That's complete rubbish, known to many, many 'short travel' XC riders, and a myth perpetuated by the marketing man. You realise they run XC races at these UK trail centres? Technical singletrack is even more of a joy to ride on an XC bike as you're using your skills rather than relying on excess suspension travel to sort things out.




I haven't got time to dissect the whole post, but to expand on my original statement, essentially 'Trail' was invented as a term so that riders who thought lycra-wearing xc-whippets were 'uncool' could differentiate themselves by wearing baggy shorts, walking up tough climbs, being over-biked with far too much suspension travel, and generally ride slower. And it worked, the 'trail bike' took off.

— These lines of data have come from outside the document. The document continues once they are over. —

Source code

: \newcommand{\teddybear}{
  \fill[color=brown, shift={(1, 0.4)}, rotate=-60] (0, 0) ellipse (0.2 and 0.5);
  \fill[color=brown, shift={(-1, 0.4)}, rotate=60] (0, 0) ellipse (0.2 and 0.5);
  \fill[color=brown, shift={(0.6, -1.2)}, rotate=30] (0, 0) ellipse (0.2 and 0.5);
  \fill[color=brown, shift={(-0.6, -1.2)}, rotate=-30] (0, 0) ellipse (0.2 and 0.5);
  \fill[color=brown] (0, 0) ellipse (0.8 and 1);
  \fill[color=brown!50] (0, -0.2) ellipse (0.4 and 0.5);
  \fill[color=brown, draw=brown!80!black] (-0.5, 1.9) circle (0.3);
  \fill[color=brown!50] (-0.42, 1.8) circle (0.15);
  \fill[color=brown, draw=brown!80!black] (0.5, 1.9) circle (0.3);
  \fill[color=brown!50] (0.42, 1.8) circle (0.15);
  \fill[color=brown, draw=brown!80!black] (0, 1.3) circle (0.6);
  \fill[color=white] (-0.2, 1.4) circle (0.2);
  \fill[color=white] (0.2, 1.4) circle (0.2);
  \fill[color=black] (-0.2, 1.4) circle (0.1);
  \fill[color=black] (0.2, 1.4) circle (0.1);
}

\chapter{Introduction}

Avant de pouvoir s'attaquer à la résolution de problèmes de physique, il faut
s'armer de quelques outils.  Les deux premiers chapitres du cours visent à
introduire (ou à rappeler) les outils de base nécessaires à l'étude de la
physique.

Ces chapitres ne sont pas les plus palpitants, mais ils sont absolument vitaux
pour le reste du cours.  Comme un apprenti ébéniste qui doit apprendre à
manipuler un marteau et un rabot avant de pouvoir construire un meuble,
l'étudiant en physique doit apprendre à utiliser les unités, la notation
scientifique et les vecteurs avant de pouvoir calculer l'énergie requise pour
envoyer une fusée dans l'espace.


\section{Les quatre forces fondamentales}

Magazines (MBR springs to mind) convey this myth that you need a minimum of 6 inches of travel to ride off a curb. Anyone remember the issue last year they took a 150mm travel Specialized Enduro on a canal towpath ride? It's great for business though as the more you read the more you can justify a £3k bike for riding around the local trail centre on.


----------



## GrumpyGregry (21 Nov 2010)

a point about Trail Centre (TC) versus what I call XC.

at a TC I ride the same piece of terrain over and over, taking each obstacle faster and faster meaning increasing more kinetic energy."bigger hits"

On a XC ride I ride more conservatively because the odds are I'm only going to encounter that obstacle once that day (or maybe twice; on the way up and on the way down) so "smaller hits".

Both my mtb's are out and out XC bikes and handle technical singletrack beautifully. They might not handle it as quickly as some full boinger (abilitiy compensator anyone?) or an all mountian / free ride bike design but the constraint is usually my ability, bravery (lack thereof) and the width of my shoulders rather than anything bike related.

But then I've ridden a touring bike complete with mudguards at a trail centre (for a bet) to prove the point that, if ridden carefully, a rigid bike works off road perfectly well. I sometimes think we have forgotten our roots. John Tomac won world championships on drops, Joe Murray raced on rigid forks etc., etc..


----------



## Cubist (21 Nov 2010)

maurice said:


> So now 120mm is classed as short travel! Sub 10kg? I always thought my 23lbs Stumpjumper was light! Barely any standard XC bikes are sub 10kg - that's the reserve of weightweenies forum.
> 
> 
> 
> ...


I'm describing the purist definition. The OP asked what is the difference, not "what can each type of bike do|?" I acknowledge that a short travel XC bike can handle trail centre style singletrack by riding my 100mm travel Cube Ltd at trail centres. I do not own a full susser, nor will I enter into arguments about martketing ploys.

What I will say however is that you are arguing your point from a "I have a short travel hardtail XC bike, and have decided to take a "purist standpoint" arguing that a XC bike is great for all that I wish to ride." That's great, but by aggressivley asserting that the two are the same will blow up in your face when someone buys an Orange 5 to ride in XC races. 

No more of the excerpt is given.